Awkward familial metaphors aside, the New York Times' new archive—named after Madison Avenue, once the embodiment of the U.S. advertising industry—is a tool built on a crowdsourcing platform that allows readers to peruse ads that appeared in print in the 1960s. And, if the peruser should so chose, she could, one at a time, label, tag, and transcribe those ads like so:
Created by the Times' Research and Development Laboratory's eight-person team and launched last week, the archive works kind of like Captcha: Because digitized advertisements can't be transcribed by computers, they need the help of the human eye. The point of Madison is to have readers be those eyes.

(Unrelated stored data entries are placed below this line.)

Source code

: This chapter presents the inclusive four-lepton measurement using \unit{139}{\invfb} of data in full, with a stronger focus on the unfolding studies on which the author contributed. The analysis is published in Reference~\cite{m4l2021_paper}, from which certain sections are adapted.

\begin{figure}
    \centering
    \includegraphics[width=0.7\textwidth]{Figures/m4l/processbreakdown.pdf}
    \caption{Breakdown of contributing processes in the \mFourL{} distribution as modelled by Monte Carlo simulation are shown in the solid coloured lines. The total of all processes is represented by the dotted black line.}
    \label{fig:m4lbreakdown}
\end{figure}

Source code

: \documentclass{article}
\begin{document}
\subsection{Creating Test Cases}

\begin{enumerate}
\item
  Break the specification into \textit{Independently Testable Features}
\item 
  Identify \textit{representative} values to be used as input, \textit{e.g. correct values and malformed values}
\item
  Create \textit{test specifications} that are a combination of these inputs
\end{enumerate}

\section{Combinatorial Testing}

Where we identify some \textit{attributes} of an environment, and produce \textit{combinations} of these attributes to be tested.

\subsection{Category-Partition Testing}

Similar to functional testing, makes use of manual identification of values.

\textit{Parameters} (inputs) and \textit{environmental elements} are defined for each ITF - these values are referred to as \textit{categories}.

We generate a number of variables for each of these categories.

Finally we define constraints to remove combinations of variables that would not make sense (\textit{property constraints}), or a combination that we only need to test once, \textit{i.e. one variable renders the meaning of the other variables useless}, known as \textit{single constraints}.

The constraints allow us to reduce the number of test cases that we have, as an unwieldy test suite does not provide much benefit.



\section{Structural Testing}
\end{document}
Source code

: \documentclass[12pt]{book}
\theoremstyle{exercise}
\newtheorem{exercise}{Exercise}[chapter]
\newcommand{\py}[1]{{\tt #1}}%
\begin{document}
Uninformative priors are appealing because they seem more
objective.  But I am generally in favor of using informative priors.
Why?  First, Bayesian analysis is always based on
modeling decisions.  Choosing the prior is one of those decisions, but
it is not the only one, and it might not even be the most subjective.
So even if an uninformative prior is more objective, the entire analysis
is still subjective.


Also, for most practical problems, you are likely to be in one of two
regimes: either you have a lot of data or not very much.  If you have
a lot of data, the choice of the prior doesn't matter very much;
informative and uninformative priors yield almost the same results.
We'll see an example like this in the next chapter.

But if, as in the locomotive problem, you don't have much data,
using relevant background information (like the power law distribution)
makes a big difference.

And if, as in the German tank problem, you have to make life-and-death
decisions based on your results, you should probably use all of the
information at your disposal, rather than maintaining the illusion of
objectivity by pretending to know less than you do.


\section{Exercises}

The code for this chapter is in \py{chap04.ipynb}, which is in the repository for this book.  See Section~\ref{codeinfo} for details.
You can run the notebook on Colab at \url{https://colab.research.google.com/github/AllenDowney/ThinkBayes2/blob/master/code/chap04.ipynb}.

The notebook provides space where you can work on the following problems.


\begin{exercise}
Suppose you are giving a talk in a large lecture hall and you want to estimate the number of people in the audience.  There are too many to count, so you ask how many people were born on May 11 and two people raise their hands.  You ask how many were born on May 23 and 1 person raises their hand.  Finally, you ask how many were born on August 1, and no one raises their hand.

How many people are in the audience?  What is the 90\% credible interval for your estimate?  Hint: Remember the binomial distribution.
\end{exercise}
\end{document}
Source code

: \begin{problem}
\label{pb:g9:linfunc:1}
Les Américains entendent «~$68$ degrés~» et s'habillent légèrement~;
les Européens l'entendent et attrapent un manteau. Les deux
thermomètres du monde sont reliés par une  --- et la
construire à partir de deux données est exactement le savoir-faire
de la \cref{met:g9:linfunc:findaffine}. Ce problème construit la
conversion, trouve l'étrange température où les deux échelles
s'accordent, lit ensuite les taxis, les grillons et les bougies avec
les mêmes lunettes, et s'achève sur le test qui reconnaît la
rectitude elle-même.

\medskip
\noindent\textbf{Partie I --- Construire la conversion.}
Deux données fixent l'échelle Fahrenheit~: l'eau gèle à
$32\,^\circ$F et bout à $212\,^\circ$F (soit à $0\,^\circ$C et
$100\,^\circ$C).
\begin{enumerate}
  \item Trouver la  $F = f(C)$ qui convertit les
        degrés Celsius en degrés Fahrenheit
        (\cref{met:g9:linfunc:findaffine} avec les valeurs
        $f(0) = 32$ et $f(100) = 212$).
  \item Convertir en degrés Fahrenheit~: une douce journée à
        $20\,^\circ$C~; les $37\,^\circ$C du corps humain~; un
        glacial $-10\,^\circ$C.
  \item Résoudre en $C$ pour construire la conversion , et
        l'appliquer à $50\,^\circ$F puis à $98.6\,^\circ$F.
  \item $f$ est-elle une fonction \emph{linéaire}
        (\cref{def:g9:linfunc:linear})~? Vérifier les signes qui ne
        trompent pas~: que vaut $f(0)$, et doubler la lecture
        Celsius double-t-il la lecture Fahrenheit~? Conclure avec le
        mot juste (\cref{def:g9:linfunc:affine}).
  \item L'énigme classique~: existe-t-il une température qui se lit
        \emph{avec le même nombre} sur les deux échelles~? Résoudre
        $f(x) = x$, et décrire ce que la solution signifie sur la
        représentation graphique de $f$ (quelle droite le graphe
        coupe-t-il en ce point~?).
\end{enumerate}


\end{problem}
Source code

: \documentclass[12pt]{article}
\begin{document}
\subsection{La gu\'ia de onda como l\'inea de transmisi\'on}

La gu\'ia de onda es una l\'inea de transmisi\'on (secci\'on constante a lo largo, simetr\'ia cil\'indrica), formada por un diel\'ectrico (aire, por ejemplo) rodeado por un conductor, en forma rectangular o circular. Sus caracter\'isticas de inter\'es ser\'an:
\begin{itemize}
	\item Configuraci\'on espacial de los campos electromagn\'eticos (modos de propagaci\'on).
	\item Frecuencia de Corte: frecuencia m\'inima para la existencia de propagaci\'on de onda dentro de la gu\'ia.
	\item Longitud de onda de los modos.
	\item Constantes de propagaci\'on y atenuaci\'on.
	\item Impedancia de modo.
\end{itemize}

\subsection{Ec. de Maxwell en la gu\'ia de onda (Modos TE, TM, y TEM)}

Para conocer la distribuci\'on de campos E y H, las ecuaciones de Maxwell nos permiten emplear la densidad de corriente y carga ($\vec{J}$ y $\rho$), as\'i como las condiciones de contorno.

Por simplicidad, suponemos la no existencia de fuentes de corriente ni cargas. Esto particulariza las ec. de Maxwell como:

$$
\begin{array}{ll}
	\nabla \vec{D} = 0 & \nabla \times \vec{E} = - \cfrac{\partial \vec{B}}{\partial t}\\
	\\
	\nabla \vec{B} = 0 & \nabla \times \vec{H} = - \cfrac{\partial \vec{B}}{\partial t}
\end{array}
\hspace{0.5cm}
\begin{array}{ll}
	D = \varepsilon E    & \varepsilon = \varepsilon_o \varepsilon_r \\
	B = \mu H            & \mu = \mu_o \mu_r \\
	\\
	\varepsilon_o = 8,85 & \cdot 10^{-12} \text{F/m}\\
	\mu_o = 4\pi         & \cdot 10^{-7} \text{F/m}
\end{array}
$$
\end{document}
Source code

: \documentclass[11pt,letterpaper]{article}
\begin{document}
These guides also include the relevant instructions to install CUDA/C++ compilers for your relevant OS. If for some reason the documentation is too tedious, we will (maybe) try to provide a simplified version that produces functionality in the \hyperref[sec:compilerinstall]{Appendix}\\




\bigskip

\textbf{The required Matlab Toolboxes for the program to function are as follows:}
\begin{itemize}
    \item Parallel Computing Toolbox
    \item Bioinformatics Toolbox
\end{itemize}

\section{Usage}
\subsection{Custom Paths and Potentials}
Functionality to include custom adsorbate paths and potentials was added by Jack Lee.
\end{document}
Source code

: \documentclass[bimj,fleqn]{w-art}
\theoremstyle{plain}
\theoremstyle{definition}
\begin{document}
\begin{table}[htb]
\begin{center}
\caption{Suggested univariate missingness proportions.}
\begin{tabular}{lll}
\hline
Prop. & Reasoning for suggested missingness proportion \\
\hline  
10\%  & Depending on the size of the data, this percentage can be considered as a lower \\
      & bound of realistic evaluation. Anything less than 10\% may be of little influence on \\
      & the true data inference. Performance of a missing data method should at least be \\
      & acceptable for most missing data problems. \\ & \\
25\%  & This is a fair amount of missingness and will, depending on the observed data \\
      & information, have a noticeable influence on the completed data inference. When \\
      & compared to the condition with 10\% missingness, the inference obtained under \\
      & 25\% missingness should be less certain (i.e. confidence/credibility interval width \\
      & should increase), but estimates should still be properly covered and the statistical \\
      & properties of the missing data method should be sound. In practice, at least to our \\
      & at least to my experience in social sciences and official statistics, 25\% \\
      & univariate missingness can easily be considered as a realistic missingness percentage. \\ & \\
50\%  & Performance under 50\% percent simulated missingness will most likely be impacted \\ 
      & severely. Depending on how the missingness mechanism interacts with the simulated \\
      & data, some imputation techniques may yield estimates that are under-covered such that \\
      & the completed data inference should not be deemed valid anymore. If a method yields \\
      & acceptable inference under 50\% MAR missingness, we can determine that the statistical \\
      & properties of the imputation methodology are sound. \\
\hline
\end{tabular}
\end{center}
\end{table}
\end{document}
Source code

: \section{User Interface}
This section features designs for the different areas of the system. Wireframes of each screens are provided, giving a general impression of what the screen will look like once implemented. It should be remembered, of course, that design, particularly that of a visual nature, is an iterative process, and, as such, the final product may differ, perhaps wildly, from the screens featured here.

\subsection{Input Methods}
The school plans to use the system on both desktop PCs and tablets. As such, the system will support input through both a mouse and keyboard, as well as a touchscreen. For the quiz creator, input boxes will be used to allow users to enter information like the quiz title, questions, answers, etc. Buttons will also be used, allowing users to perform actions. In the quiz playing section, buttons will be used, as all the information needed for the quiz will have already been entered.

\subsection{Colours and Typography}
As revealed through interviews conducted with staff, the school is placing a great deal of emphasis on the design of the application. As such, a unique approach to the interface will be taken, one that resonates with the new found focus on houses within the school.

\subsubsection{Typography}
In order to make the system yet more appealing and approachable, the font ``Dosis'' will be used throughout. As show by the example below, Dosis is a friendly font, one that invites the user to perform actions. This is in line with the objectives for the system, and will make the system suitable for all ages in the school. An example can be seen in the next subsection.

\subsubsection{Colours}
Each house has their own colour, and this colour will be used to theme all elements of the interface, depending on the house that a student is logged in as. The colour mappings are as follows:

"As we were looking through our old issues, it really struck me that advertising provided this really unique view into our cultural history, and that was a different view from the one provided by the news content," Alexis Lloyd, creative director of the R&D lab, tells me. "Our crowdsourcing approach is a way of both exposing people to this part of our archives and then also having them contribute some of that metadata."
Beyond showing off the adds, and using readers to archive them, Lloyd says the simplicity of the tool can be expanded to allow for four main goals.
- To satisfy historians (and Mad Men fans).
- To build a potential data set based on the number of users and the identification of ads.
- To help advertisers understand their brands.
- To demonstrate Hive, the "modular, flexible, open-source platform" as Lloyd put it, the team developed for creating crowdsourced applications.